The setattr() Function
The setattr()
function allows you to set an attribute using its name as a string. The syntax is:
setattr(object, attribute_name, value)
object
: The object whose attribute you want to set
attribute_name
: A string containing the name of the attribute
value
: The value to assign to the attribute
Let us modify our dynamic_attributes.py
file to include examples of using setattr()
:
class Person:
def __init__(self, name, age, job):
self.name = name
self.age = age
self.job = job
def greet(self):
return f"Hello, my name is {self.name} and I am {self.age} years old."
## Create a Person object
john = Person("John", 30, "Developer")
print("Original attributes:")
print(f"Name: {john.name}")
print(f"Age: {john.age}")
print(f"Job: {john.job}")
## Modify attributes using setattr()
print("\nModifying attributes using setattr():")
setattr(john, "name", "John Smith")
setattr(john, "age", 31)
setattr(john, "job", "Senior Developer")
## Add a new attribute using setattr()
setattr(john, "address", "123 Main St")
## Print the modified attributes
print("\nModified attributes:")
print(f"Name: {john.name}")
print(f"Age: {john.age}")
print(f"Job: {john.job}")
print(f"Address: {john.address}")
## Access attributes using getattr()
print("\nAccessing attributes using getattr():")

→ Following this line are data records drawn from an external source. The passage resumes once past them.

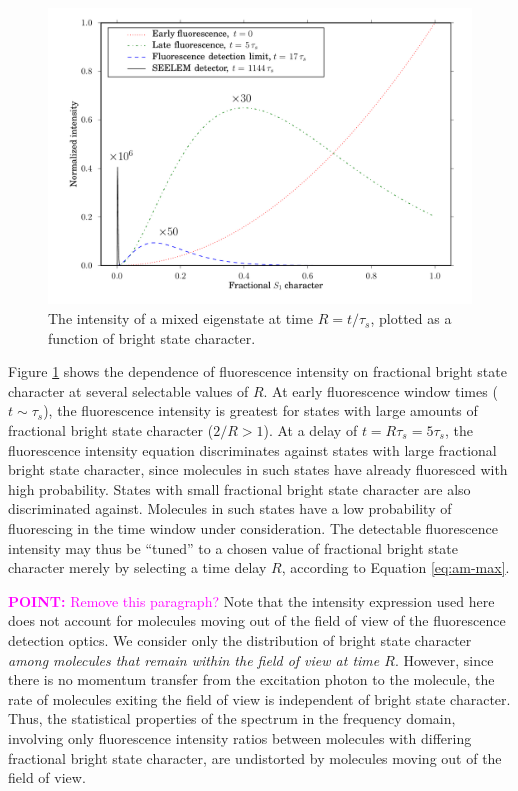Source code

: \documentclass[12pt]{mitthesis}
\newcommand{\POINT}[1]{\textcolor{magenta}{\textbf{POINT:} #1}}
\begin{document}
\begin{figure}
  \caption{The intensity of a mixed eigenstate at time $R =
    t/\tau_s$, plotted as a function of bright
    state character.}
  \label{fig:int-at-rc}
  \centering
  \includegraphics[width=7.5in,angle=90]{intensity-at-delay.pdf}
\end{figure}

Figure \ref{fig:int-at-rc} shows the dependence of fluorescence
intensity on fractional bright state character at several selectable
values of $R$.  At early fluorescence window times ($t \sim \tau_s$),
the fluorescence intensity is greatest for states with large amounts
of fractional bright state character ($2/R > 1$).  At a delay of $t =
R \tau_s = 5 \tau_s$, the fluorescence intensity equation
discriminates against states with large fractional bright state
character, since molecules in such states have already fluoresced with
high probability.  States with small fractional bright state character
are also discriminated against.  Molecules in such states have a low
probability of fluorescing in the time window under consideration.
The detectable fluorescence intensity may thus be ``tuned'' to a
chosen value of fractional bright state character merely by selecting
a time delay $R$, according to Equation \ref{eq:am-max}.

\POINT{Remove this paragraph?}  Note that the intensity expression
used here does not account for molecules moving out of the field of
view of the fluorescence detection optics.  We consider only the
distribution of bright state character \emph{among molecules that
  remain within the field of view at time $R$}.  However, since there
is no momentum transfer from the excitation photon to the molecule,
the rate of molecules exiting the field of view is independent of
bright state character.  Thus, the statistical properties of the
spectrum in the frequency domain, involving only fluorescence
intensity ratios between molecules with differing fractional bright
state character, are undistorted by molecules moving out of the field
of view.
\end{document}
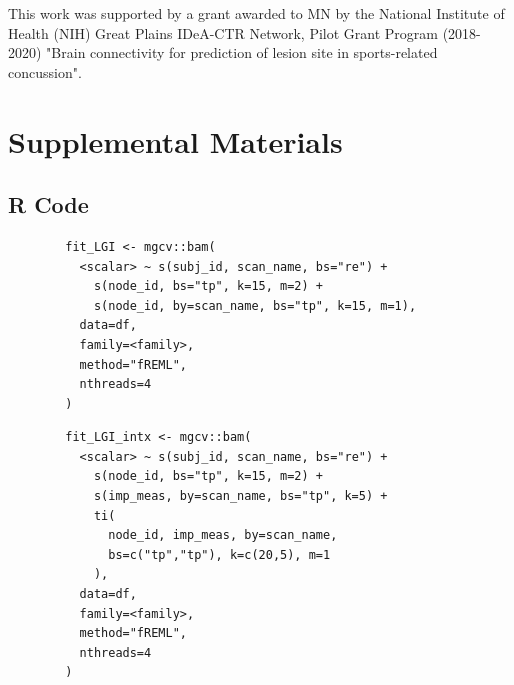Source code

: \documentclass[12pt]{article}
\newcommand{\beginsupplement}{%
	\setcounter{table}{0}
	\renewcommand{\thetable}{S\arabic{table}}%
	\setcounter{figure}{0}
	\renewcommand{\thefigure}{S\arabic{figure}}%
}
\begin{document}
This work was supported by a grant awarded to MN by the National Institute of Health (NIH) Great Plains IDeA-CTR Network, Pilot Grant Program (2018-2020) "Brain connectivity for prediction of lesion site in sports-related concussion".


\pagebreak
\printbibliography
\pagebreak


\section{Supplemental Materials}
\label{sec:supp-materials}
\beginsupplement

\subsection{R Code}
\label{ssec:supp-rcode}

\begin{equ}[H]
	\begin{lstlisting}
		fit_LGI <- mgcv::bam(
		  <scalar> ~ s(subj_id, scan_name, bs="re") +
		    s(node_id, bs="tp", k=15, m=2) +
		    s(node_id, by=scan_name, bs="tp", k=15, m=1),
		  data=df,
		  family=<family>,
		  method="fREML",
		  nthreads=4
		)
	\end{lstlisting}
	\caption{Tract scalars are modeled as a function of tract node with thin-plate regression splines using both global and group (\lstinline{scan_name}) smooths as well as individual group wiggliness. \lstinline{<scalar>} = relevant DWI metric (AD, RD, MD, or FA), \lstinline{scan_name} = visit identifier factor (Base, Post, RTP), \lstinline{<family>} = relevant family and link function for scalar distribution.}
	\label{supp-code:gam-lgi}
\end{equ}


\begin{equ}[H]
	\begin{lstlisting}
		fit_LGI_intx <- mgcv::bam(
		  <scalar> ~ s(subj_id, scan_name, bs="re") +
		    s(node_id, bs="tp", k=15, m=2) +
		    s(imp_meas, by=scan_name, bs="tp", k=5) +
		    ti(
		      node_id, imp_meas, by=scan_name,
		      bs=c("tp","tp"), k=c(20,5), m=1
		    ),
		  data=df,
		  family=<family>,
		  method="fREML",
		  nthreads=4
		)
	\end{lstlisting}
	\caption{Tract scalars are modeled as a function of separate 1D node and ImPACT smooths as well as a 2D tensor product interaction surface. \lstinline{imp_meas} = ImPACT composite or total symptom measure.}
	\label{supp-code:gam-lgi-intx}
\end{equ}
\end{document}
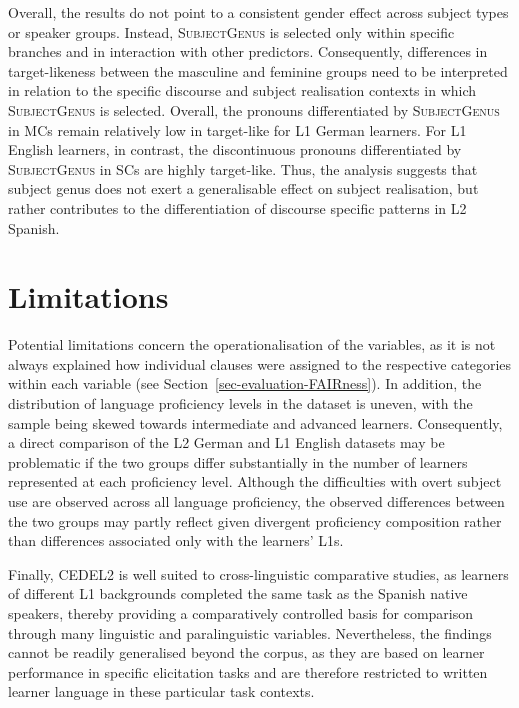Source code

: \documentclass[
  letterpaper,
  DIV=11,
  numbers=noendperiod]{scrartcl}
\begin{document}
Overall, the results do not point to a consistent gender effect across
subject types or speaker groups. Instead, \textsc{SubjectGenus} is
selected only within specific branches and in interaction with other
predictors. Consequently, differences in target-likeness between the
masculine and feminine groups need to be interpreted in relation to the
specific discourse and subject realisation contexts in which
\textsc{SubjectGenus} is selected. Overall, the pronouns differentiated
by \textsc{SubjectGenus} in MCs remain relatively low in target-like for
L1 German learners. For L1 English learners, in contrast, the
discontinuous pronouns differentiated by \textsc{SubjectGenus} in SCs
are highly target-like. Thus, the analysis suggests that subject genus
does not exert a generalisable effect on subject realisation, but rather
contributes to the differentiation of discourse specific patterns in L2
Spanish.

\section{Limitations}\label{sec-Limitations}

Potential limitations concern the operationalisation of the variables,
as it is not always explained how individual clauses were assigned to
the respective categories within each variable (see
Section~\ref{sec-evaluation-FAIRness}). In addition, the distribution of
language proficiency levels in the dataset is uneven, with the sample
being skewed towards intermediate and advanced learners. Consequently, a
direct comparison of the L2 German and L1 English datasets may be
problematic if the two groups differ substantially in the number of
learners represented at each proficiency level. Although the
difficulties with overt subject use are observed across all language
proficiency, the observed differences between the two groups may partly
reflect given divergent proficiency composition rather than differences
associated only with the learners' L1s.

Finally, CEDEL2 is well suited to cross-linguistic comparative studies,
as learners of different L1 backgrounds completed the same task as the
Spanish native speakers, thereby providing a comparatively controlled
basis for comparison through many linguistic and paralinguistic
variables. Nevertheless, the findings cannot be readily generalised
beyond the corpus, as they are based on learner performance in specific
elicitation tasks and are therefore restricted to written learner
language in these particular task contexts.
\end{document}
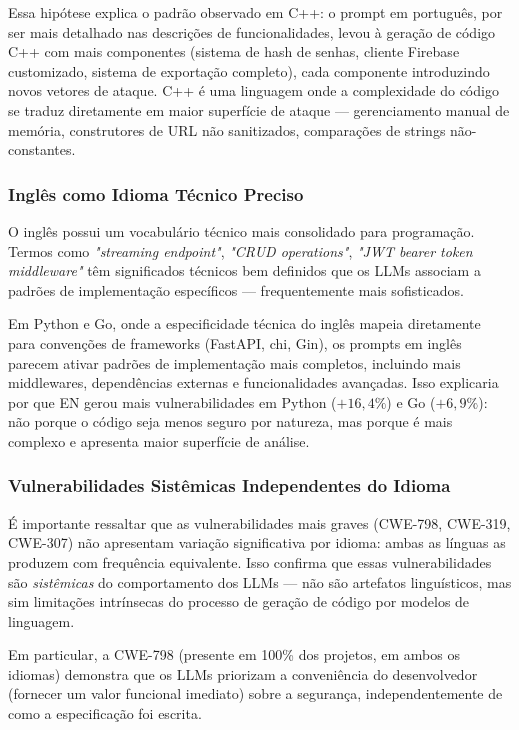 \documentclass[12pt]{article}
\begin{document}
Essa hipótese explica o padrão observado em C++: o prompt em português, por ser mais detalhado nas descrições de funcionalidades, levou à geração de código C++ com mais componentes (sistema de hash de senhas, cliente Firebase customizado, sistema de exportação completo), cada componente introduzindo novos vetores de ataque. C++ é uma linguagem onde a complexidade do código se traduz diretamente em maior superfície de ataque — gerenciamento manual de memória, construtores de URL não sanitizados, comparações de strings não-constantes.

\subsubsection{Inglês como Idioma Técnico Preciso}

O inglês possui um vocabulário técnico mais consolidado para programação. Termos como \textit{"streaming endpoint"}, \textit{"CRUD operations"}, \textit{"JWT bearer token middleware"} têm significados técnicos bem definidos que os LLMs associam a padrões de implementação específicos — frequentemente mais sofisticados.

Em Python e Go, onde a especificidade técnica do inglês mapeia diretamente para convenções de frameworks (FastAPI, chi, Gin), os prompts em inglês parecem ativar padrões de implementação mais completos, incluindo mais middlewares, dependências externas e funcionalidades avançadas. Isso explicaria por que EN gerou mais vulnerabilidades em Python ($+16,4\%$) e Go ($+6,9\%$): não porque o código seja menos seguro por natureza, mas porque é mais complexo e apresenta maior superfície de análise.

\subsubsection{Vulnerabilidades Sistêmicas Independentes do Idioma}

É importante ressaltar que as vulnerabilidades mais graves (CWE-798, CWE-319, CWE-307) não apresentam variação significativa por idioma: ambas as línguas as produzem com frequência equivalente. Isso confirma que essas vulnerabilidades são \textit{sistêmicas} do comportamento dos LLMs — não são artefatos linguísticos, mas sim limitações intrínsecas do processo de geração de código por modelos de linguagem.

Em particular, a CWE-798 (presente em 100\% dos projetos, em ambos os idiomas) demonstra que os LLMs priorizam a conveniência do desenvolvedor (fornecer um valor funcional imediato) sobre a segurança, independentemente de como a especificação foi escrita.
\end{document}
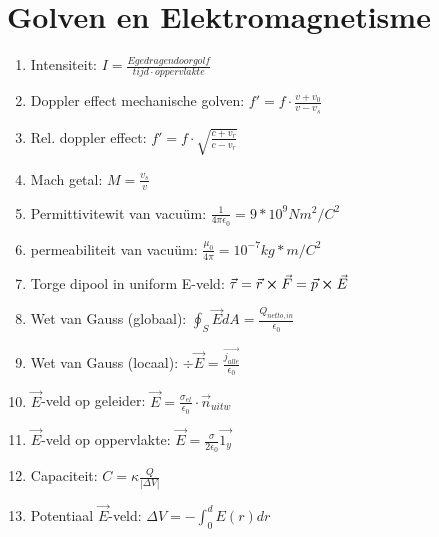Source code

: \documentclass[12pt]{article}
\begin{document}
    \maketitle

    \section{Golven en Elektromagnetisme}%
    \label{sec:section_name}
    
    \begin{enumerate}
	    \item Intensiteit: $ I = \frac{E gedragen door golf}{tijd \cdot oppervlakte}$ 
	    \item Doppler effect mechanische golven: $ f' = f \cdot \frac{v+v_0}{v-v_s}$
	    \item Rel. doppler effect: $ f' = f \cdot \sqrt{\frac{c+v_r}{c-v_r}} $
	    \item Mach getal:  $ M = \frac{v_s}{v} $
	    \item Permittivitewit van vacu\"um: $ \frac{1}{4\pi\epsilon_0} = 9* 10^9 Nm^2/C^2 $
	    \item permeabiliteit van vacu\"um: $ \frac{\mu_0}{4\pi} = 10^{-7} kg*m/C^2 $
	    \item Torge dipool in uniform E-veld: $ \vec{\tau} = \vec{r}\cross\vec{F} = \vec{p} \cross \vec{E} $
	    \item Wet van Gauss (globaal): $ \oint_S \vec{E} dA = \frac{Q_{netto,in}}{\epsilon_0} $
	    \item Wet van Gauss (locaal): $ \div \vec{E} = \frac{\vec{j_{alle}}}{\epsilon_0} $
	    \item $ \vec{E}$-veld op geleider: $ \vec{E} = \frac{\sigma_{el}}{\epsilon_0} \cdot \vec{n}_{uitw} $
	    \item $ \vec{E}$-veld op oppervlakte: $ \vec{E} = \frac{\sigma}{2 \epsilon_0} \vec{1_y} $
	    \item Capaciteit: $ C = \kappa \frac{Q}{|\Delta V|} $
	    \item Potentiaal $ \vec{E}$-veld: $ \Delta V = -\int_0^d E(r) dr $
    \end{enumerate}
\end{document}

for attr in ["name", "age", "job", "address"]:
value = getattr(john, attr, "Not available")
print(f"{attr.capitalize()}: {value}")
Run the updated code:
python3 /home/labex/project/dynamic_attributes.py
You should see:
Original attributes:
Name: John
Age: 30
Job: Developer
Modifying attributes using setattr():
Modified attributes:
Name: John Smith
Age: 31
Job: Senior Developer
Address: 123 Main St
Accessing attributes using getattr():
Name: John Smith
Age: 31
Job: Senior Developer
Address: 123 Main St
Notice that we were able to modify existing attributes and also add a completely new attribute (address
) that was not defined in the class.
Practical Example
Let us create a more practical example where dynamic attribute access and modification are useful. Create a file called data_processor.py
in the /home/labex/project
directory:
class DataRecord:
def __init__(self):
## Start with no attributes
pass
## Create a function to process a dictionary into an object
def dict_to_object(data_dict):
record = DataRecord()
for key, value in data_dict.items():
setattr(record, key, value)
return record
## Sample data (could come from a database, API, etc.)
user_data = {
"user_id": 12345,
"username": "johndoe",
"email": "john@example.com",
"active": True,
"login_count": 27
}
## Convert the dictionary to an object
user = dict_to_object(user_data)
## Access the attributes
print(f"User ID: {user.user_id}")
print(f"Username: {user.username}")
print(f"Email: {user.email}")
print(f"Active: {user.active}")
print(f"Login Count: {user.login_count}")
## We can also add or modify attributes
setattr(user, "last_login", "2023-09-15")
setattr(user, "login_count", 28)
print("\nAfter modifications:")
print(f"Login Count: {user.login_count}")
print(f"Last Login: {user.last_login}")
## We can also access all attributes dynamically
print("\nAll attributes:")
for attr in ["user_id", "username", "email", "active", "login_count", "last_login"]:
value = getattr(user, attr, None)
print(f"{attr}: {value}")
Run this code:
python3 /home/labex/project/data_processor.py
You should see:
User ID: 12345
Username: johndoe
Email: john@example.com
Active: True
Login Count: 27
After modifications:
Login Count: 28
Last Login: 2023-09-15
All attributes:
user_id: 12345
username: johndoe
email: john@example.com
active: True
login_count: 28
last_login: 2023-09-15
This example shows how you can convert data from a dictionary (which might come from a database, API, or file) into an object, and then access or modify its attributes dynamically.